WHAT IS BEING ASKED -
The lines below that include "differential" are to be found and copied.

(Records drawn from a dataset)
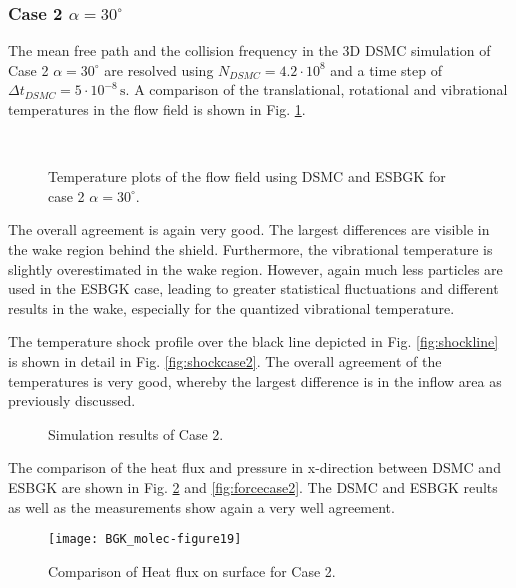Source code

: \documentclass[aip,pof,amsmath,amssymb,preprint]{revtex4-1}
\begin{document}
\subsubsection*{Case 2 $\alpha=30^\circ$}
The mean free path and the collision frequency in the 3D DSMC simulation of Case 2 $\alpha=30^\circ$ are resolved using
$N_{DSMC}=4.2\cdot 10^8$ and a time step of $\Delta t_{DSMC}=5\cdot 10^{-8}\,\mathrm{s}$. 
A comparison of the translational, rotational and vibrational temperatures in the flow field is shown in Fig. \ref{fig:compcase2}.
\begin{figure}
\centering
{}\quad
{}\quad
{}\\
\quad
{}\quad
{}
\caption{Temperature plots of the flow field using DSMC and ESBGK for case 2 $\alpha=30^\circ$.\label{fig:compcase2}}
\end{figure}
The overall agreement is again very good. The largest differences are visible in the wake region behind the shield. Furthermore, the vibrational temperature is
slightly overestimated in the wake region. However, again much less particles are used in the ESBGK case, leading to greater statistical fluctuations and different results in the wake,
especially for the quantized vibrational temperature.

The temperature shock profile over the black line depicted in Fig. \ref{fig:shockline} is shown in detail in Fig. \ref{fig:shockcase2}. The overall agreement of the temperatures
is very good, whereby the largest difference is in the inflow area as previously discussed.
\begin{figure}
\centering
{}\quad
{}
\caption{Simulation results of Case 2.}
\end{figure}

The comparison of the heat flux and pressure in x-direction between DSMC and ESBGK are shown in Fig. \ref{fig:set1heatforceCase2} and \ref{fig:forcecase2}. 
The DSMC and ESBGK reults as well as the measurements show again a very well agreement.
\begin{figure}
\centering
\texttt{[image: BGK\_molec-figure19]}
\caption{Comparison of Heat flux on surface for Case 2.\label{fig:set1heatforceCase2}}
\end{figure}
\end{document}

...

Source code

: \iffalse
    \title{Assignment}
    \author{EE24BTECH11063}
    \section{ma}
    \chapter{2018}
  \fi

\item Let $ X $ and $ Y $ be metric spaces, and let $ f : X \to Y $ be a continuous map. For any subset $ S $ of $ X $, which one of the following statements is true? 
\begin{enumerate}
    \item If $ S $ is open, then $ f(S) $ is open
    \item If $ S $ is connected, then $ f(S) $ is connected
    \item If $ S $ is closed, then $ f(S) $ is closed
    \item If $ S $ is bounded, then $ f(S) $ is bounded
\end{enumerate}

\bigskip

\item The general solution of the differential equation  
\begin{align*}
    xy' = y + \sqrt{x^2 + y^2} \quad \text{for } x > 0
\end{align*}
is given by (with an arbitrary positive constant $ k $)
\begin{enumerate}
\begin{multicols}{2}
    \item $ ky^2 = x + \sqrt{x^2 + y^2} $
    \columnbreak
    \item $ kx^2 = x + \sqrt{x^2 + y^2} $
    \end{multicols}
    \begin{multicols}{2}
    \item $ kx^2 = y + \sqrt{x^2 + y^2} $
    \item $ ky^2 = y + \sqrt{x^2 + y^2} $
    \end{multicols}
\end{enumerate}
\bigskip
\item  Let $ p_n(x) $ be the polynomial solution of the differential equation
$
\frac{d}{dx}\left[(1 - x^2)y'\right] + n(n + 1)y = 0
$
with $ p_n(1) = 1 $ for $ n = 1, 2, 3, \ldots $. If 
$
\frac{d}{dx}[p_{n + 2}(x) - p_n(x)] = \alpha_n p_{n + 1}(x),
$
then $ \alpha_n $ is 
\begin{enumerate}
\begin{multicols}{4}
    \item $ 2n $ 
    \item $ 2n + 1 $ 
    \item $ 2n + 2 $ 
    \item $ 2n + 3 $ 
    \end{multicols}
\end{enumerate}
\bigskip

ANSWER BELOW -
\item The general solution of the differential equation  
\item  Let $ p_n(x) $ be the polynomial solution of the differential equation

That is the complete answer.